In my twenties I stumbled into Neal Stephenson, William Gibson, and Haruki Murakami.
Murakami is mostly not thought of as a science fiction author and he probably best expresses the gorgeous hinge that literature as become for me. He writes in a way and about things that throw into sharp relief my current existence but provides a prism of culture and thinking that makes me step back and think. That's what I associate with "SciFi" but some might just think that's called "good literature." I don't really care. His book Hardboiled Wonderland and the End of Desire is one of the best things I've ever read.
In a similar vein, David Mitchell wrote a book--Cloud Atlas--that I still boggle over. As I've written before, it's a book of such power and sweep and perspective that if I had written it I think I'd just curl up in a ball and hope I died soon, so I wouldn't have to spend the rest of my life trying to equal that novel.

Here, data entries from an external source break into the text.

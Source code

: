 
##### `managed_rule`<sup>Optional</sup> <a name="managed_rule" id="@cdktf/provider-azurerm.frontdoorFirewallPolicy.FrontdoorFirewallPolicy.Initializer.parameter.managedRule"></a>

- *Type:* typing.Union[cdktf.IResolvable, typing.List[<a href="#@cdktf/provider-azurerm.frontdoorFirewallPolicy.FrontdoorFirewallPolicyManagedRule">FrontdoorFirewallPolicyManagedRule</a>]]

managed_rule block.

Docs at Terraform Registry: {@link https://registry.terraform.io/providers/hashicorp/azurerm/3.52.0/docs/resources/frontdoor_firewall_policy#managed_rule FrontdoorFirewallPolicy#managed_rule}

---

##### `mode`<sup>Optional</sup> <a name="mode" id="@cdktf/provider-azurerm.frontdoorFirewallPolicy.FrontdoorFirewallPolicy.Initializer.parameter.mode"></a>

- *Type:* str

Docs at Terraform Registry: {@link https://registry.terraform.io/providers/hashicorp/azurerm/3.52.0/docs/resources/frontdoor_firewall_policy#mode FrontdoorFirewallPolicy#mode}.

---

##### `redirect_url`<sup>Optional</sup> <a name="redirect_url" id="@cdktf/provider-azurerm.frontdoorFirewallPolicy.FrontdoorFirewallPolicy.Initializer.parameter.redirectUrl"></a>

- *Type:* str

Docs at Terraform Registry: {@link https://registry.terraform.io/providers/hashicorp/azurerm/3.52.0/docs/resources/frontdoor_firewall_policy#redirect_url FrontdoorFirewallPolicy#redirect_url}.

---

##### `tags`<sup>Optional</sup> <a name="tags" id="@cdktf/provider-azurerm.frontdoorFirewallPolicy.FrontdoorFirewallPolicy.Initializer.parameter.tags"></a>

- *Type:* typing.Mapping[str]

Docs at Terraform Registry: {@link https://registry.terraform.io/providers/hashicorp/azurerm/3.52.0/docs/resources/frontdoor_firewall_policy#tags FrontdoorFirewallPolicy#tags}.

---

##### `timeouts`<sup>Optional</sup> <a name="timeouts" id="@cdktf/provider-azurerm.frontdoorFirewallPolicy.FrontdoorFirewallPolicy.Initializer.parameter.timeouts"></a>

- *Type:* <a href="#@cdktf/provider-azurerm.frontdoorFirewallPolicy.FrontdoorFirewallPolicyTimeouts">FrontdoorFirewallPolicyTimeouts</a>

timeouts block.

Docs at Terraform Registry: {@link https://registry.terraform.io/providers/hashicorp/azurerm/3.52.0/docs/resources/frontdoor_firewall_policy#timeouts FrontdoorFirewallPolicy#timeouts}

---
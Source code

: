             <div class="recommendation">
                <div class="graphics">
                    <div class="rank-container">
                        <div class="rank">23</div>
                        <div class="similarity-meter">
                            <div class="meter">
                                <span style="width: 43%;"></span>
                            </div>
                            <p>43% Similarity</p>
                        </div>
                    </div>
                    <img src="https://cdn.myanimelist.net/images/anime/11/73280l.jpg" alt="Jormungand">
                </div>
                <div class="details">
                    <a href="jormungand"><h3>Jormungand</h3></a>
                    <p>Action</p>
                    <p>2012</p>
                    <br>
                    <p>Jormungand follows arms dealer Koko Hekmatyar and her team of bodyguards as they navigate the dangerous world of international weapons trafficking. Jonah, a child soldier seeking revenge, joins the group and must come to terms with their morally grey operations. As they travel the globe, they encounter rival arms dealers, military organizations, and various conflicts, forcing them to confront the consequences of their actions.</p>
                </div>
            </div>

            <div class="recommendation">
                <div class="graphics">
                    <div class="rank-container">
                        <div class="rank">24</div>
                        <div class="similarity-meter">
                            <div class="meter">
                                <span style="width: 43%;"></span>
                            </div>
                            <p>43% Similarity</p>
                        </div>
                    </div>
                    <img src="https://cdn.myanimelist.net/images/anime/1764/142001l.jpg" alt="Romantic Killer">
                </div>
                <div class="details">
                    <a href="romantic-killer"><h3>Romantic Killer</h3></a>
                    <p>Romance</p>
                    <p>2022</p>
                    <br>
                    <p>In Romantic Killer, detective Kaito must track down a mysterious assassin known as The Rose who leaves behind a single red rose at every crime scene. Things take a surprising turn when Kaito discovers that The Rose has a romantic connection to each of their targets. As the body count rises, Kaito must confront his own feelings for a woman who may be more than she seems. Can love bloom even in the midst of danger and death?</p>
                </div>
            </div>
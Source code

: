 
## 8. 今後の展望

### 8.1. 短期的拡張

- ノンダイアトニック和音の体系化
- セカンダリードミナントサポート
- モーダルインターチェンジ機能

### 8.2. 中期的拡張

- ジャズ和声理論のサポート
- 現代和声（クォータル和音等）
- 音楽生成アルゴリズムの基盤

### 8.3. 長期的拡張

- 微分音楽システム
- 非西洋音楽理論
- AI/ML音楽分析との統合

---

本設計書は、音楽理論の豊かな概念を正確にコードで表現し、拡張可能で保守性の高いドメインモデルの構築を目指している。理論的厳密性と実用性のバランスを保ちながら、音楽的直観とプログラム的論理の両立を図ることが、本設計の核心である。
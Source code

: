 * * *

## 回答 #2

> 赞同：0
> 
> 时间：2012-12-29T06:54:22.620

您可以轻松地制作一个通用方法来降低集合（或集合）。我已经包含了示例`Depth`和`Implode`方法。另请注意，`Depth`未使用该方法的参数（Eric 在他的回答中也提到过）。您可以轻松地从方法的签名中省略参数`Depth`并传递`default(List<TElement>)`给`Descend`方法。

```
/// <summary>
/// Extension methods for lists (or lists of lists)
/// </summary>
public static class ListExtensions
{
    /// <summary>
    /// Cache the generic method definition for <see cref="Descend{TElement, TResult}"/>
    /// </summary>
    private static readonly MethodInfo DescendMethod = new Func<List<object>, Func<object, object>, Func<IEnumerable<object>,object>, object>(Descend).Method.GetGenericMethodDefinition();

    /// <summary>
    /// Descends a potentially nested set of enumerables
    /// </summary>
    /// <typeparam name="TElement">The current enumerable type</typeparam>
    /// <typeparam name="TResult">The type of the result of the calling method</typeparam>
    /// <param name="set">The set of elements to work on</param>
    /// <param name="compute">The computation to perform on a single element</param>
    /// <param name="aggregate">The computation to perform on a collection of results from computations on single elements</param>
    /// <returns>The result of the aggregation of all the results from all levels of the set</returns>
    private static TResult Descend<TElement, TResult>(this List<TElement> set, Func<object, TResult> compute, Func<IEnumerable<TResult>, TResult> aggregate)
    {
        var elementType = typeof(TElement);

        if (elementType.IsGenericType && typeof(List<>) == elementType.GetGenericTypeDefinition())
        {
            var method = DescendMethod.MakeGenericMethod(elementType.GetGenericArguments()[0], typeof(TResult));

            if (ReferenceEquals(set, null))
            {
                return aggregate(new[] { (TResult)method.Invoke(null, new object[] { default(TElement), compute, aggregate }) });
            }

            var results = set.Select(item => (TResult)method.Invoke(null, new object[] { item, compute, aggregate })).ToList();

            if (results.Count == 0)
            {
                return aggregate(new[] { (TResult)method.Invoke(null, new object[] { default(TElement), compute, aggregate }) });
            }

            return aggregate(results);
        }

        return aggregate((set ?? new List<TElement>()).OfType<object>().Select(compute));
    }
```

Throughout this literary expedition, I've been consistently drawn to Bill Gibson's work. That's neither surprising nor shocking as he's recognized as the man who coined "cyberspace" and invented the genre of "cyberpunk." He's probably everyone's favorite SciFi author.
But lately, he's been doing something gorgeous that has made so much sense to me. He's been writing about the present, and the near past. And in his hands this contemporary world is as strange, disorienting, and fucked up as the imaginary space opera worlds of the future that most "SciFi" authors traffic in.
And what her writes about--what he's always written about--seems so very close to the texture of my existence that I can't help but be captivated.
This entire arch--my love of science fiction, my engagement with stuff that's almost here, the frustration that most people can't see it happening--it all comes together in comments Gibson made in response to a question in a recent interview:
You made your name as a science-fiction writer, but in your last
two novels you've moved squarely into the present. Have you lost
interest in the future?
It has to do with the nature of the present. If one had gone to talk to
a publisher in 1977 with a scenario for a science-fiction novel that
was in effect the scenario for the year 2007, nobody would buy anything
like it. It's too complex, with too many huge sci-fi tropes: global
warming; the lethal, sexually transmitted immune-system disease; the
United States, attacked by crazy terrorists, invading the wrong
country. Any one of these would have been more than adequate for a
science-fiction novel. But if you suggested doing them all and
presenting that as an imaginary future, they'd not only show you the
door, they'd probably call security.
Funny how spending my life thinking about fantastical futures makes me feel so grounded.